PROBLEM TO WORK ON: Output all the entries word for word. Omit the pictures.

----------

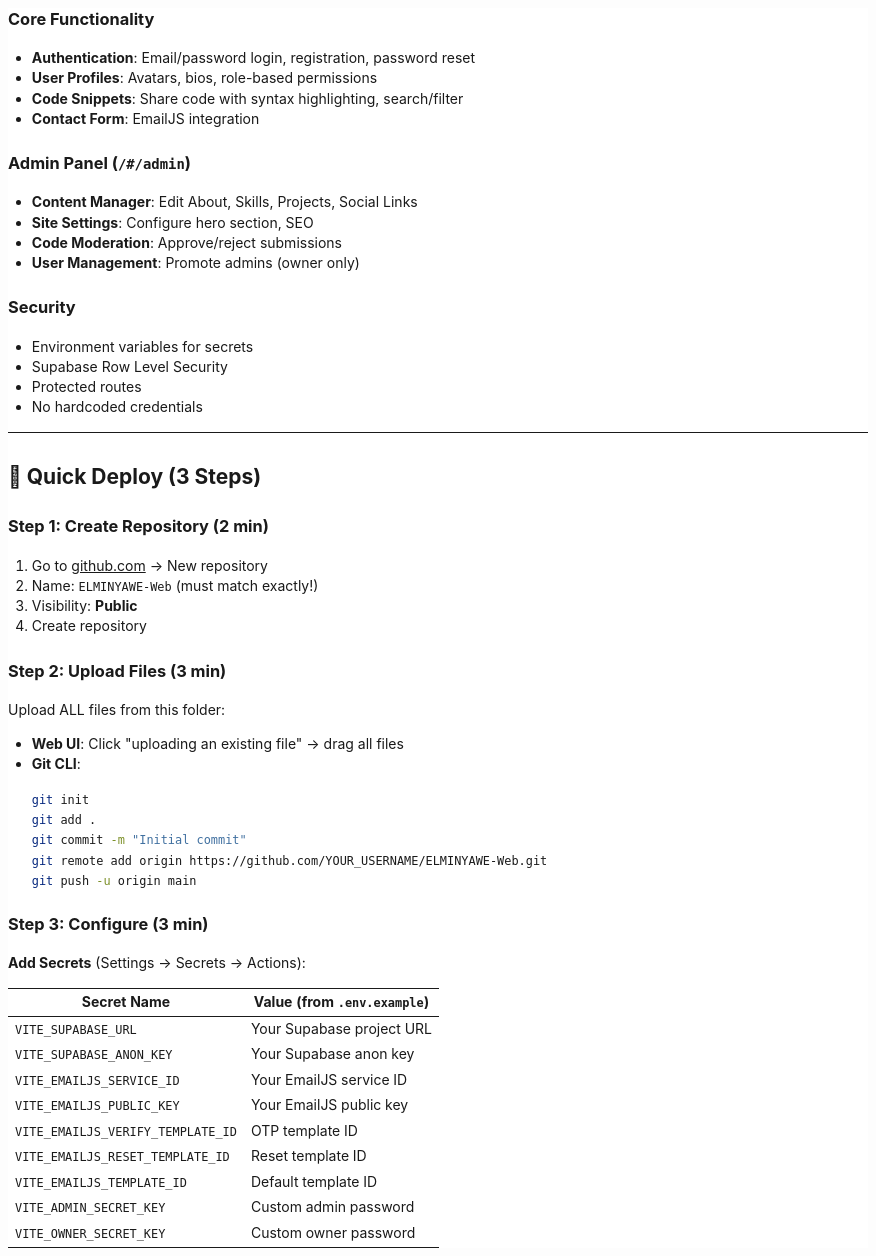 ### Core Functionality
- **Authentication**: Email/password login, registration, password reset
- **User Profiles**: Avatars, bios, role-based permissions
- **Code Snippets**: Share code with syntax highlighting, search/filter
- **Contact Form**: EmailJS integration

### Admin Panel (`/#/admin`)
- **Content Manager**: Edit About, Skills, Projects, Social Links
- **Site Settings**: Configure hero section, SEO
- **Code Moderation**: Approve/reject submissions
- **User Management**: Promote admins (owner only)

### Security
- Environment variables for secrets
- Supabase Row Level Security
- Protected routes
- No hardcoded credentials

---

## 🚀 Quick Deploy (3 Steps)

### Step 1: Create Repository (2 min)
1. Go to [github.com](https://github.com) → New repository
2. Name: `ELMINYAWE-Web` (must match exactly!)
3. Visibility: **Public**
4. Create repository

### Step 2: Upload Files (3 min)
Upload ALL files from this folder:
- **Web UI**: Click "uploading an existing file" → drag all files
- **Git CLI**: 
  ```bash
  git init
  git add .
  git commit -m "Initial commit"
  git remote add origin https://github.com/YOUR_USERNAME/ELMINYAWE-Web.git
  git push -u origin main
  ```

### Step 3: Configure (3 min)

**Add Secrets** (Settings → Secrets → Actions):

| Secret Name | Value (from `.env.example`) |
|-------------|----------------------------|
| `VITE_SUPABASE_URL` | Your Supabase project URL |
| `VITE_SUPABASE_ANON_KEY` | Your Supabase anon key |
| `VITE_EMAILJS_SERVICE_ID` | Your EmailJS service ID |
| `VITE_EMAILJS_PUBLIC_KEY` | Your EmailJS public key |
| `VITE_EMAILJS_VERIFY_TEMPLATE_ID` | OTP template ID |
| `VITE_EMAILJS_RESET_TEMPLATE_ID` | Reset template ID |
| `VITE_EMAILJS_TEMPLATE_ID` | Default template ID |
| `VITE_ADMIN_SECRET_KEY` | Custom admin password |
| `VITE_OWNER_SECRET_KEY` | Custom owner password |
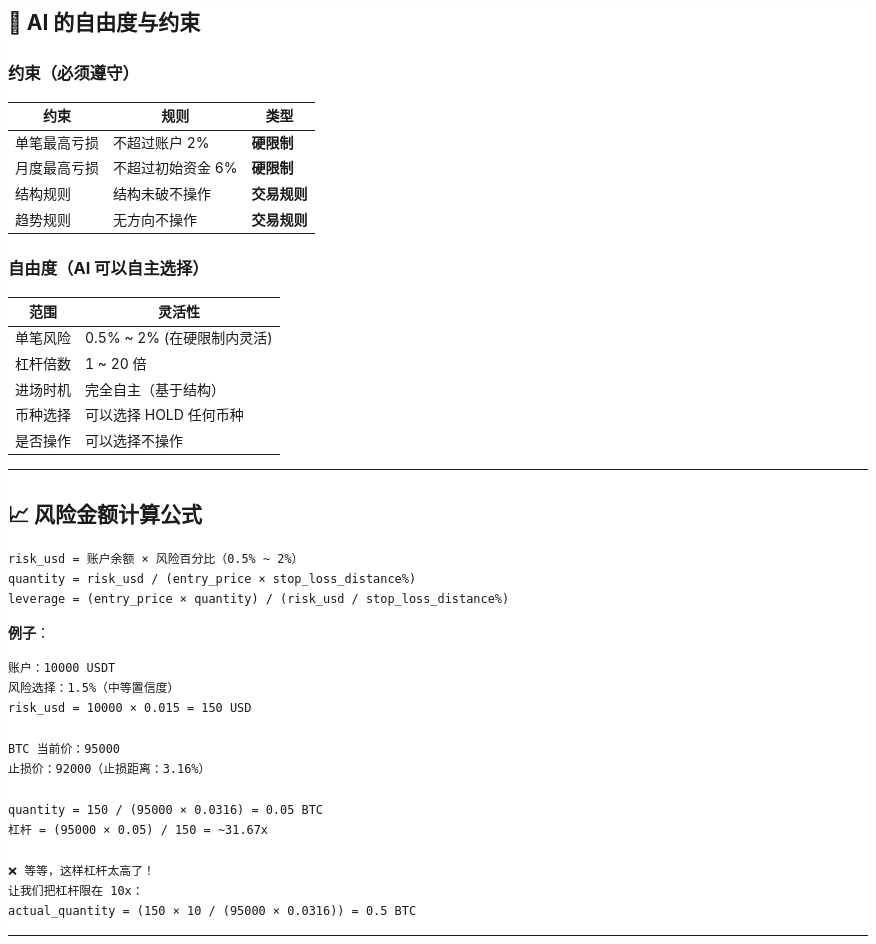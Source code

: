 
## 🎲 AI 的自由度与约束

### 约束（必须遵守）

| 约束 | 规则 | 类型 |
|------|------|------|
| 单笔最高亏损 | 不超过账户 2% | **硬限制** |
| 月度最高亏损 | 不超过初始资金 6% | **硬限制** |
| 结构规则 | 结构未破不操作 | **交易规则** |
| 趋势规则 | 无方向不操作 | **交易规则** |

### 自由度（AI 可以自主选择）

| 范围 | 灵活性 |
|------|--------|
| 单笔风险 | 0.5% ~ 2% (在硬限制内灵活) |
| 杠杆倍数 | 1 ~ 20 倍 |
| 进场时机 | 完全自主（基于结构） |
| 币种选择 | 可以选择 HOLD 任何币种 |
| 是否操作 | 可以选择不操作 |

---

## 📈 风险金额计算公式

```
risk_usd = 账户余额 × 风险百分比（0.5% ~ 2%）
quantity = risk_usd / (entry_price × stop_loss_distance%)
leverage = (entry_price × quantity) / (risk_usd / stop_loss_distance%)
```

**例子**：
```
账户：10000 USDT
风险选择：1.5%（中等置信度）
risk_usd = 10000 × 0.015 = 150 USD

BTC 当前价：95000
止损价：92000（止损距离：3.16%）

quantity = 150 / (95000 × 0.0316) = 0.05 BTC
杠杆 = (95000 × 0.05) / 150 = ~31.67x

❌ 等等，这样杠杆太高了！
让我们把杠杆限在 10x：
actual_quantity = (150 × 10 / (95000 × 0.0316)) = 0.5 BTC
```

---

----------

WRITTEN SOLUTION:
 ### Core Functionality
- **Authentication**: Email/password login, registration, password reset
- **User Profiles**: Avatars, bios, role-based permissions
- **Code Snippets**: Share code with syntax highlighting, search/filter
- **Contact Form**: EmailJS integration

### Admin Panel (`/#/admin`)
- **Content Manager**: Edit About, Skills, Projects, Social Links
- **Site Settings**: Configure hero section, SEO
- **Code Moderation**: Approve/reject submissions
- **User Management**: Promote admins (owner only)

### Security
- Environment variables for secrets
- Supabase Row Level Security
- Protected routes
- No hardcoded credentials

---

## 🚀 Quick Deploy (3 Steps)

### Step 1: Create Repository (2 min)
1. Go to [github.com](https://github.com) → New repository
2. Name: `ELMINYAWE-Web` (must match exactly!)
3. Visibility: **Public**
4. Create repository

### Step 2: Upload Files (3 min)
Upload ALL files from this folder:
- **Web UI**: Click "uploading an existing file" → drag all files
- **Git CLI**: 
  ```bash
  git init
  git add .
  git commit -m "Initial commit"
  git remote add origin https://github.com/YOUR_USERNAME/ELMINYAWE-Web.git
  git push -u origin main
  ```

### Step 3: Configure (3 min)

**Add Secrets** (Settings → Secrets → Actions):

| Secret Name | Value (from `.env.example`) |
|-------------|----------------------------|
| `VITE_SUPABASE_URL` | Your Supabase project URL |
| `VITE_SUPABASE_ANON_KEY` | Your Supabase anon key |
| `VITE_EMAILJS_SERVICE_ID` | Your EmailJS service ID |
| `VITE_EMAILJS_PUBLIC_KEY` | Your EmailJS public key |
| `VITE_EMAILJS_VERIFY_TEMPLATE_ID` | OTP template ID |
| `VITE_EMAILJS_RESET_TEMPLATE_ID` | Reset template ID |
| `VITE_EMAILJS_TEMPLATE_ID` | Default template ID |
| `VITE_ADMIN_SECRET_KEY` | Custom admin password |
| `VITE_OWNER_SECRET_KEY` | Custom owner password |
Source code

: 
## 🎲 AI 的自由度与约束

### 约束（必须遵守）

| 约束 | 规则 | 类型 |
|------|------|------|
| 单笔最高亏损 | 不超过账户 2% | **硬限制** |
| 月度最高亏损 | 不超过初始资金 6% | **硬限制** |
| 结构规则 | 结构未破不操作 | **交易规则** |
| 趋势规则 | 无方向不操作 | **交易规则** |

### 自由度（AI 可以自主选择）

| 范围 | 灵活性 |
|------|--------|
| 单笔风险 | 0.5% ~ 2% (在硬限制内灵活) |
| 杠杆倍数 | 1 ~ 20 倍 |
| 进场时机 | 完全自主（基于结构） |
| 币种选择 | 可以选择 HOLD 任何币种 |
| 是否操作 | 可以选择不操作 |

---

## 📈 风险金额计算公式

```
risk_usd = 账户余额 × 风险百分比（0.5% ~ 2%）
quantity = risk_usd / (entry_price × stop_loss_distance%)
leverage = (entry_price × quantity) / (risk_usd / stop_loss_distance%)
```

**例子**：
```
账户：10000 USDT
风险选择：1.5%（中等置信度）
risk_usd = 10000 × 0.015 = 150 USD

BTC 当前价：95000
止损价：92000（止损距离：3.16%）

quantity = 150 / (95000 × 0.0316) = 0.05 BTC
杠杆 = (95000 × 0.05) / 150 = ~31.67x

❌ 等等，这样杠杆太高了！
让我们把杠杆限在 10x：
actual_quantity = (150 × 10 / (95000 × 0.0316)) = 0.5 BTC
```

---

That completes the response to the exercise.